The Italian government’s partial u-turn on plans for a new banking windfall tax will likely allow lenders to keep their promises on shareholder returns intact, according to analysts.
(Bloomberg) — The Italian government’s partial u-turn on plans for a new banking windfall tax will likely allow lenders to keep their promises on shareholder returns intact, according to analysts.
The finance ministry said late Tuesday that the levy won’t exceed 0.1% of a firm’s assets, after Deputy Prime Minister Matteo Salvini’s announcement of a 40% tax on lenders’ extra profits the day before wiped out $10 billion from Italian banks’ market value.
The clarification meant it was now “more sustainable” for lenders to fulfill their guidance on an increase in distributions for 2023, Equita Sim Spa analyst Andrea Lisi said.
“Given the contained magnitude of the tax and the high starting CET1 ratio, we believe the measure would not impair banks’ capital return policies,” Andrea Filtri, an analyst at Mediobanca SpA, said in a note on Wednesday.
Last month, UniCredit SpA increased its guidance on 2023 shareholder remunerations for the second straight quarter, saying it will distribute €22 billion ($24.2 billion) under its 2021-2024 business plan period.
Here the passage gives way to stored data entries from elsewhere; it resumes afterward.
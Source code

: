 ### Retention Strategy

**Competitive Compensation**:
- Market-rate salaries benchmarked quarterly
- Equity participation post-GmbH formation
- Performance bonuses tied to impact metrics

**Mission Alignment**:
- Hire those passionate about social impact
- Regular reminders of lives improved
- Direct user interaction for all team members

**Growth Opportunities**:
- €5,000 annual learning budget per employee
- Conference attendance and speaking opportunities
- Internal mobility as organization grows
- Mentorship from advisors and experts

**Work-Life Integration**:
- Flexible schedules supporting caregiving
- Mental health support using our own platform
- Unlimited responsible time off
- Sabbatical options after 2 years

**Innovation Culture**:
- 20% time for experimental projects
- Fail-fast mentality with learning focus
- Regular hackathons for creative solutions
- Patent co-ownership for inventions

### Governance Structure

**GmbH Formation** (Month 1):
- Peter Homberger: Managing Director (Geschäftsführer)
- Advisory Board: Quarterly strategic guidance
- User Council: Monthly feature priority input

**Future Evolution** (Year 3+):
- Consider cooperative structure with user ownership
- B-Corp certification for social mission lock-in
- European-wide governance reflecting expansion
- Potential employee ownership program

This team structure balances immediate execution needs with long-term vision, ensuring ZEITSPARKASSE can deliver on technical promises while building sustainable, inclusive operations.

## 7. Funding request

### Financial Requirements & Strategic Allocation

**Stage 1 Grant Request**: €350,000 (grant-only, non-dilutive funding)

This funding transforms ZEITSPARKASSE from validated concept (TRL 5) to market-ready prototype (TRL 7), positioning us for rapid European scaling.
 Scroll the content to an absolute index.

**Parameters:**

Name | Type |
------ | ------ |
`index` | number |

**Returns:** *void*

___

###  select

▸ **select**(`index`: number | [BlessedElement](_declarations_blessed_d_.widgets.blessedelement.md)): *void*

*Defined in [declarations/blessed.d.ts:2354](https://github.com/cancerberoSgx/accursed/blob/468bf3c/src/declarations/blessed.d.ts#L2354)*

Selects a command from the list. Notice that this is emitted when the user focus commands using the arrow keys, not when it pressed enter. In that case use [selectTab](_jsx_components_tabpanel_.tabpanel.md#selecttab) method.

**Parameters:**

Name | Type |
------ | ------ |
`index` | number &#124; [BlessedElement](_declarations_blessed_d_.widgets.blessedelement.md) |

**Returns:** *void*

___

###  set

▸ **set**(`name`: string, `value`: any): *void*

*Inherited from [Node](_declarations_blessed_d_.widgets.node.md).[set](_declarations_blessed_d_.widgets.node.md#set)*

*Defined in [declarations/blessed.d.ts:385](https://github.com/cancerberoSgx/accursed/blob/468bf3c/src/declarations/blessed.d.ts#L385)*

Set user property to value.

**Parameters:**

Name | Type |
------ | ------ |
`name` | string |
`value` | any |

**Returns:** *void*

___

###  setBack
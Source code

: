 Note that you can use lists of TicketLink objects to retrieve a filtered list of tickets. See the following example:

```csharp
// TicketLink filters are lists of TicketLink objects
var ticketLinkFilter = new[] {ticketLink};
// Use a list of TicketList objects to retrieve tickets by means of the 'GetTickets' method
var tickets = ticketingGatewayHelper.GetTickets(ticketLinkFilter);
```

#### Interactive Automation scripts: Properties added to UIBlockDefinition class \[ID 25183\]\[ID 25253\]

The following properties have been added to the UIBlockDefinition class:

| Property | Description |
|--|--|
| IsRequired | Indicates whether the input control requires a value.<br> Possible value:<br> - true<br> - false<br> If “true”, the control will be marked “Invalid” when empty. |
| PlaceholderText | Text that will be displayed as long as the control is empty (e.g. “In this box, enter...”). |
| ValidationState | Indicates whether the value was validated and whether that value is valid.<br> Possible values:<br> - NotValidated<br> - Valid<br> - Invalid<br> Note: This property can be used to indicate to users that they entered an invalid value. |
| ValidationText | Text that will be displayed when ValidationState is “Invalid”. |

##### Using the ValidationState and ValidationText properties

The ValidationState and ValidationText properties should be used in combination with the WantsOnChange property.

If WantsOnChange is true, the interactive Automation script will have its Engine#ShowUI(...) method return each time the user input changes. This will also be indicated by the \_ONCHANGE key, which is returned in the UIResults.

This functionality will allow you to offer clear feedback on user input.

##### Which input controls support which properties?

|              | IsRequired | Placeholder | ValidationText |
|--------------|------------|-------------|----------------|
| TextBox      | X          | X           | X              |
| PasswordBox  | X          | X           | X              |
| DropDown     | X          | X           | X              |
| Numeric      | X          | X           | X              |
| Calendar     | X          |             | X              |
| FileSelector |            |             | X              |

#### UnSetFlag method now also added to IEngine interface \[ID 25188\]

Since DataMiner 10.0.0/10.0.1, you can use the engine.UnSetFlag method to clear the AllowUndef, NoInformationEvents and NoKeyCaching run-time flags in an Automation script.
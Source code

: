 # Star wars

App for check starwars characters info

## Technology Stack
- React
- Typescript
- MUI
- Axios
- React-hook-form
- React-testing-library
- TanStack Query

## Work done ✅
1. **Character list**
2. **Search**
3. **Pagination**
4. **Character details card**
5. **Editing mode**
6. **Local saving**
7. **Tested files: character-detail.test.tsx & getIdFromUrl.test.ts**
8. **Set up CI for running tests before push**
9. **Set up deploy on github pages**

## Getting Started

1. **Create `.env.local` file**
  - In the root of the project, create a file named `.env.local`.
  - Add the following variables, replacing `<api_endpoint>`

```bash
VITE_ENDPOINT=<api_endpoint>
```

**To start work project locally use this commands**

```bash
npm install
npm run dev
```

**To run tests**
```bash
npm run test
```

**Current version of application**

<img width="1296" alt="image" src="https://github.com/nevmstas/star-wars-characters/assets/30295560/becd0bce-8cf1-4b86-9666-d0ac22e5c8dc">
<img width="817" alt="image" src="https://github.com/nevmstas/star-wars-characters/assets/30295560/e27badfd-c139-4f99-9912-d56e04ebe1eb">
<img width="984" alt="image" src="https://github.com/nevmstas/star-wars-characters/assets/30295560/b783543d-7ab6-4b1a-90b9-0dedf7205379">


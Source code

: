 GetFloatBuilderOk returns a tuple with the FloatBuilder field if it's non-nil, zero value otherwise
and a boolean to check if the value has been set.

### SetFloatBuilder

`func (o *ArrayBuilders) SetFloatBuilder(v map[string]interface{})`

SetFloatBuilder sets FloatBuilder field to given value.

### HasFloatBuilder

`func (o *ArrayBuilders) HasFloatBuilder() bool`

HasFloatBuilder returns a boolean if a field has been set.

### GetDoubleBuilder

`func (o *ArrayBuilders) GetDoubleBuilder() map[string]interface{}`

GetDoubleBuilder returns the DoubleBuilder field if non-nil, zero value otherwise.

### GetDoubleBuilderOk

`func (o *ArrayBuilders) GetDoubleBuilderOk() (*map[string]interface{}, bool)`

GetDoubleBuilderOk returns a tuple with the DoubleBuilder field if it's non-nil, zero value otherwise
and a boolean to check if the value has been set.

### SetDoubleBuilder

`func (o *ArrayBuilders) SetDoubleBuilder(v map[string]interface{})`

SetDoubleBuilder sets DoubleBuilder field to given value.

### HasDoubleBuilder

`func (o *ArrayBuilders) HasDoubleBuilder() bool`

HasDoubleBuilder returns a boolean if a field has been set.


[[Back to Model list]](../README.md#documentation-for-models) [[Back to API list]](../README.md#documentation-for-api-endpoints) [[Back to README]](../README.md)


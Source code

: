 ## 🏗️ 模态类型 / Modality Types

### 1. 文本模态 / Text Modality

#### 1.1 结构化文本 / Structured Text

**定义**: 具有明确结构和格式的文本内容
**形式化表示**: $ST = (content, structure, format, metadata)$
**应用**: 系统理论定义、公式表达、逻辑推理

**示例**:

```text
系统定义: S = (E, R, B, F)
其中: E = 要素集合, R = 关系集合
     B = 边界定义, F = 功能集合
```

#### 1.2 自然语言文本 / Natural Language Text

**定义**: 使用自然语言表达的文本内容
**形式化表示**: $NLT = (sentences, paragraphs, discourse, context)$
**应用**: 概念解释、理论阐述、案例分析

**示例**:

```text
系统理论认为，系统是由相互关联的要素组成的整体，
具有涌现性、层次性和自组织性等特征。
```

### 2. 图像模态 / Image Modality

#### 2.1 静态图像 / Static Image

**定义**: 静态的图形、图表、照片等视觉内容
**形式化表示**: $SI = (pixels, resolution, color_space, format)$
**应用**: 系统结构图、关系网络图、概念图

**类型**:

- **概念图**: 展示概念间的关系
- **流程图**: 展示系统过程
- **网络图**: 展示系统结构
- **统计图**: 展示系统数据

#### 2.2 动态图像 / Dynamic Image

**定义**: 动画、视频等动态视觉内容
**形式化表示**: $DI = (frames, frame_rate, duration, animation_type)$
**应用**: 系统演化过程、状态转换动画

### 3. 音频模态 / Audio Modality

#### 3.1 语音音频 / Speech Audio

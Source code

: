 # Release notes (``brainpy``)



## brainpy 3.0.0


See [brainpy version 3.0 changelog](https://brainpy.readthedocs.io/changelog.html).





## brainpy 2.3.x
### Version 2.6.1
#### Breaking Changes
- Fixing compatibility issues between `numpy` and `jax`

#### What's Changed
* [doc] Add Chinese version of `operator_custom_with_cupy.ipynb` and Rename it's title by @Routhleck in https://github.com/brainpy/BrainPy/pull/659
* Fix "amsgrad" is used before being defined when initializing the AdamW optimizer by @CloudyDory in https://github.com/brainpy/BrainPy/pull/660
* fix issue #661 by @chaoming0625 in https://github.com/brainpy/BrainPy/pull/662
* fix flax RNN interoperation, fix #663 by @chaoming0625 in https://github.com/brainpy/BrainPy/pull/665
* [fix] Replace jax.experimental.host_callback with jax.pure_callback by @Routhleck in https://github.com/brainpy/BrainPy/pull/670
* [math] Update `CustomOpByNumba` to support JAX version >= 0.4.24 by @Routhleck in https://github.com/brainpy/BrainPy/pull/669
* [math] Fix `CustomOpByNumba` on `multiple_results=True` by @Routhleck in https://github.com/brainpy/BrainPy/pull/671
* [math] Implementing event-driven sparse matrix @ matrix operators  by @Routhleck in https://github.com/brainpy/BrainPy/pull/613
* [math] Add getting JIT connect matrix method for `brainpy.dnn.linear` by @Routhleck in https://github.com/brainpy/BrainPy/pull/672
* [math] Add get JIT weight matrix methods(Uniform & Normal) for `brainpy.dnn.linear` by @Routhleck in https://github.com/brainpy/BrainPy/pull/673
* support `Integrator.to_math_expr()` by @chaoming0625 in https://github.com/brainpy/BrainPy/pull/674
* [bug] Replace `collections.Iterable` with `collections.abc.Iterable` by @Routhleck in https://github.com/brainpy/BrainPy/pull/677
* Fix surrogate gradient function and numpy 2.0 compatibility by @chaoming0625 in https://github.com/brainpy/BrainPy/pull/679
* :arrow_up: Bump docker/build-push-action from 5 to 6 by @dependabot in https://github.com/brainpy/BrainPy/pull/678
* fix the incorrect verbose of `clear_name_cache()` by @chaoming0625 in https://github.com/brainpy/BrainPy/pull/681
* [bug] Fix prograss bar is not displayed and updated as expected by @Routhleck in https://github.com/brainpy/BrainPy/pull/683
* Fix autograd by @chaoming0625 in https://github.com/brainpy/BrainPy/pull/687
Intesa Sanpaolo SpA has said it will disburse more than €22 billion to shareholders through 2025.
Italy’s banking stocks reversed some losses on Wednesday morning, with Unicredit up 4.4% and Intesa Sanpaolo SpA gaining 3.2% as of 10:55 a.m. in Milan. The FTSE Italia All-Share Banks Index pared its losses for the week to 3%.
–With assistance from Farah Elbahrawy.
More stories like this are available on bloomberg.com
©2023 Bloomberg L.P.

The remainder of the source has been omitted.